The innovation of MultiFoley lies in its ability to allow users to create sound effects through text prompts, reference audio, or video examples. In demonstrations, the system can even transform a cat's meow into a lion's roar or convert the sound of a typewriter into piano notes, perfectly syncing with the video visuals.
The audio output quality of MultiFoley reaches a high bandwidth of 48kHz, primarily due to the researchers training the system using videos and professional sound effect libraries available online. Unlike previous systems, MultiFoley integrates multiple input methods—text, audio, and video references—into a single model for the first time. It analyzes visual features at 8 frames per second and scales them to match a 40Hz audio sampling rate, ensuring that the generated audio remains tightly synchronized with the video.
In testing, MultiFoley excelled in synchronizing audio with video and matching sound effects to text descriptions, achieving an average synchronization accuracy of 0.8 seconds, significantly better than the typical delay of over one second found in traditional systems. User studies showed that 85.8% of participants believed MultiFoley outperformed the runner-up in semantic consistency, while 94.5% preferred its synchronization results.
Although MultiFoley demonstrates strong potential, the research team also pointed out some current limitations, such as a relatively small training dataset, which restricts the variety of sound effects it can produce. Additionally, the system faces challenges in generating multiple simultaneous sound effects. The research team plans to release the source code and model soon.

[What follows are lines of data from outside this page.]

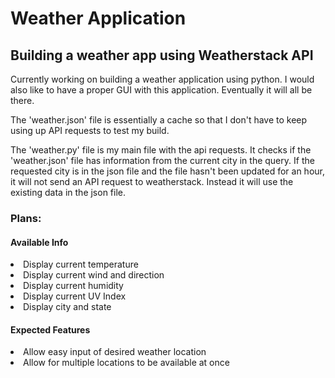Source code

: # Weather Application
<h2>Building a weather app using Weatherstack API</h2>

Currently working on building a weather application using python. I would also like to have a proper GUI with this application. Eventually it will all be there. 

<p>The 'weather.json' file is essentially a cache so that I don't have to keep using up API requests to test my build.</p>
<p>The 'weather.py' file is my main file with the api requests. It checks if the 'weather.json' file has information from the current city in the query.
If the requested city is in the json file and the file hasn't been updated for an hour, it will not send an API request to weatherstack. Instead it will use the existing data in the json file.</p>

<h3>Plans:</h3>
<h4>Available Info</h4>
<li>Display current temperature</li>
<li>Display current wind and direction</li>
<li>Display current humidity</li>
<li>Display current UV Index</li>
<li>Display city and state</li>

<h4>Expected Features</h4>
<li>Allow easy input of desired weather location</li>
<li>Allow for multiple locations to be available at once</li>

While Adobe has not yet announced plans to integrate MultiFoley into its products, this technology aligns well with the existing AI features in Adobe Premiere Pro video editing software, promising to bring convenience to individual creators and production companies in the sound design process.
Key Points:
🎬 MultiFoley is an AI sound effect generation system developed by Adobe in collaboration with the University of Michigan, capable of generating sound effects through various input methods.
🔊 The system achieves an audio output quality of 48kHz with an average synchronization accuracy of 0.8 seconds, surpassing traditional sound effect systems.
📈 User research indicates that MultiFoley received high ratings for both semantic consistency and synchronization of sound effects.